(Exercise): Return each line of the records holding the string "only".

[[ Records shown open ]]

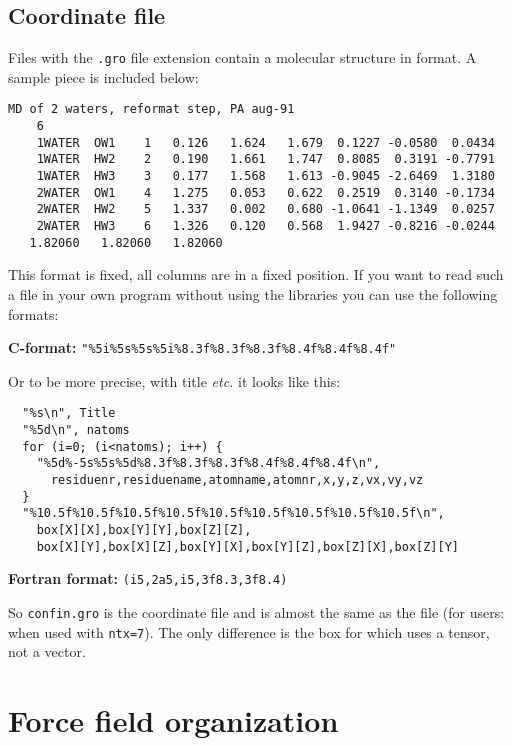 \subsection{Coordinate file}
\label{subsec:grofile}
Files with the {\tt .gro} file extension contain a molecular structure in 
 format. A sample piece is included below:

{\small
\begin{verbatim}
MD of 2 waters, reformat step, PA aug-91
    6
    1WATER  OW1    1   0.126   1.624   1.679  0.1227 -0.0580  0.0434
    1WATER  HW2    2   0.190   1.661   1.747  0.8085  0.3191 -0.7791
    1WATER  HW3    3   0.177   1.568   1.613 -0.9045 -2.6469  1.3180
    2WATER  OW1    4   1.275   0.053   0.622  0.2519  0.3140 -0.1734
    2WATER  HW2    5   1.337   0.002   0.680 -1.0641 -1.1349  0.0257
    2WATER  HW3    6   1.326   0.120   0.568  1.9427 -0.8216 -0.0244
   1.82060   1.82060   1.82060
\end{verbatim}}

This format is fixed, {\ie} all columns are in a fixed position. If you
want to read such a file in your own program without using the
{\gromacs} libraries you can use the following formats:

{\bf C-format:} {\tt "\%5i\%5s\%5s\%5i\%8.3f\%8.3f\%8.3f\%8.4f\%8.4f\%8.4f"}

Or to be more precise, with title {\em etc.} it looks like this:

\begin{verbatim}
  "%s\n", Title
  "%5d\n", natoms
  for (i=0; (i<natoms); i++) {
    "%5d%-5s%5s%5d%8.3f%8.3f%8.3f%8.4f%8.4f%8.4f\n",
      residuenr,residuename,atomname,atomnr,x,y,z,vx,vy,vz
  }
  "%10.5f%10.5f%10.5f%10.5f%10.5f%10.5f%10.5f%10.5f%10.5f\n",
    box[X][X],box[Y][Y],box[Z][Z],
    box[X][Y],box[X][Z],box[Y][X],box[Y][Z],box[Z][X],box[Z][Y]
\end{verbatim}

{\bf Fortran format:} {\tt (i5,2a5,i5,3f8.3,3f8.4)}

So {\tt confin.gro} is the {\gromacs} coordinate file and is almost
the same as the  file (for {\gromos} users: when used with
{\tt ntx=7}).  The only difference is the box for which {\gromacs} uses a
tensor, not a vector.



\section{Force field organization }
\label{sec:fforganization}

[[ Records shown closed ]]
[[ Records shown open ]]

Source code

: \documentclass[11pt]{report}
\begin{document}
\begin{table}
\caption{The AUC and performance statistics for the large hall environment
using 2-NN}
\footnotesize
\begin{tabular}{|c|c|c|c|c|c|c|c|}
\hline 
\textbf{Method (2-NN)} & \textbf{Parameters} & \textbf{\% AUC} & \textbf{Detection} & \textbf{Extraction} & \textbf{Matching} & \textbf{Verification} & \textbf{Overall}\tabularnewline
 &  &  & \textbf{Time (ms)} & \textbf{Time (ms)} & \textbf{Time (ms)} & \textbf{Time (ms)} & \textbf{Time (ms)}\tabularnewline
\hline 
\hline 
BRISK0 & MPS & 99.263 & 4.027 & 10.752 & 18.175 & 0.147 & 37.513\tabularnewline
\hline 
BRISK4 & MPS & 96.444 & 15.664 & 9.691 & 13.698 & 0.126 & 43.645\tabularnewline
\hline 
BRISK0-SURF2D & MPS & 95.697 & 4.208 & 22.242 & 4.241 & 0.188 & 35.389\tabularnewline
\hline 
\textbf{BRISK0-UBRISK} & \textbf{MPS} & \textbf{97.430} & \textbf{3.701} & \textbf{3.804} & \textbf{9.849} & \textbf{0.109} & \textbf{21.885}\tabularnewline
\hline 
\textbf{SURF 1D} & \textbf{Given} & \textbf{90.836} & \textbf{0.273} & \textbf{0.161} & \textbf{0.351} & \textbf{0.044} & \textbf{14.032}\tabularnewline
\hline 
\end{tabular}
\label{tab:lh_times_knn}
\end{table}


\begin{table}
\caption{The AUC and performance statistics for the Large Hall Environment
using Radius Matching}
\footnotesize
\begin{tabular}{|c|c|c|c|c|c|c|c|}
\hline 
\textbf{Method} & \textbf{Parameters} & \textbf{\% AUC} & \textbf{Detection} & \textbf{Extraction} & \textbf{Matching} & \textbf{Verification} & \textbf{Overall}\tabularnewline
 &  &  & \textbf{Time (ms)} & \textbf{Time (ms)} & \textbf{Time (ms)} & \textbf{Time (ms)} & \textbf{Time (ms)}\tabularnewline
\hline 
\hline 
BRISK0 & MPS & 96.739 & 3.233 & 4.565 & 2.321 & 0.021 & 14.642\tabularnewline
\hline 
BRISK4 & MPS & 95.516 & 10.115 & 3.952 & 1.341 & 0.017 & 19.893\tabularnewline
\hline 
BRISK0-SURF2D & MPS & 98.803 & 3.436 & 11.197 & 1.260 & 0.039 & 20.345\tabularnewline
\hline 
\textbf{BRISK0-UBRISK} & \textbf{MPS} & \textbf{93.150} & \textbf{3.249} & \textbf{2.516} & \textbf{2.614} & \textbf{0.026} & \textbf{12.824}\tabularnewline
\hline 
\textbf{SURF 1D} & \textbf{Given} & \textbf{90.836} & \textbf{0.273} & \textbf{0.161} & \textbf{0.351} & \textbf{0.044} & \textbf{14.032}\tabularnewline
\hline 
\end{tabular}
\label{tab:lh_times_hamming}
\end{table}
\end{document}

[[ Records shown closed ]]
[[ Records shown open ]]

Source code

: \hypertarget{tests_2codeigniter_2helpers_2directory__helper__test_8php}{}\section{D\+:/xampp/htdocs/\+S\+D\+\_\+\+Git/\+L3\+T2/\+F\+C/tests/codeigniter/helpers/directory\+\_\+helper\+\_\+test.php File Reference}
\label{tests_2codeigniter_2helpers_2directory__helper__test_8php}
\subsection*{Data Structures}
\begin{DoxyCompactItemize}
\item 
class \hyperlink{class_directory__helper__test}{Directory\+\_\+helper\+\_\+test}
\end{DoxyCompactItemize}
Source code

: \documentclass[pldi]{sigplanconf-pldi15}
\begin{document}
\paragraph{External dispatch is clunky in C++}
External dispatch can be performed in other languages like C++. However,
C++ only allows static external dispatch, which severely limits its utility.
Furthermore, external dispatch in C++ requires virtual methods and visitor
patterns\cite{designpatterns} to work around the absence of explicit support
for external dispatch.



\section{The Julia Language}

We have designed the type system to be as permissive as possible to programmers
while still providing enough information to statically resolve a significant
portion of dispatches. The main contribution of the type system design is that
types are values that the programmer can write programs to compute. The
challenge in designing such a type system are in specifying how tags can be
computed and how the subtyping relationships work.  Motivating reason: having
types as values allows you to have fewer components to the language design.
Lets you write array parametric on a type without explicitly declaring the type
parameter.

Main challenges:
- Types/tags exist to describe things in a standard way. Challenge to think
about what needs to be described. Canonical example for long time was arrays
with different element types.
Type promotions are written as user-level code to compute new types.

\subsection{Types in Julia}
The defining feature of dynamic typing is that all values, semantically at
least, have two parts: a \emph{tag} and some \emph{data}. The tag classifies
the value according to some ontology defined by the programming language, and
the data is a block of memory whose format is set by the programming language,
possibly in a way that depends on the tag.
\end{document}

[[ Records shown closed ]]

(Problem solution):
{\tt ntx=7}).  The only difference is the box for which {\gromacs} uses a
C++ only allows static external dispatch, which severely limits its utility.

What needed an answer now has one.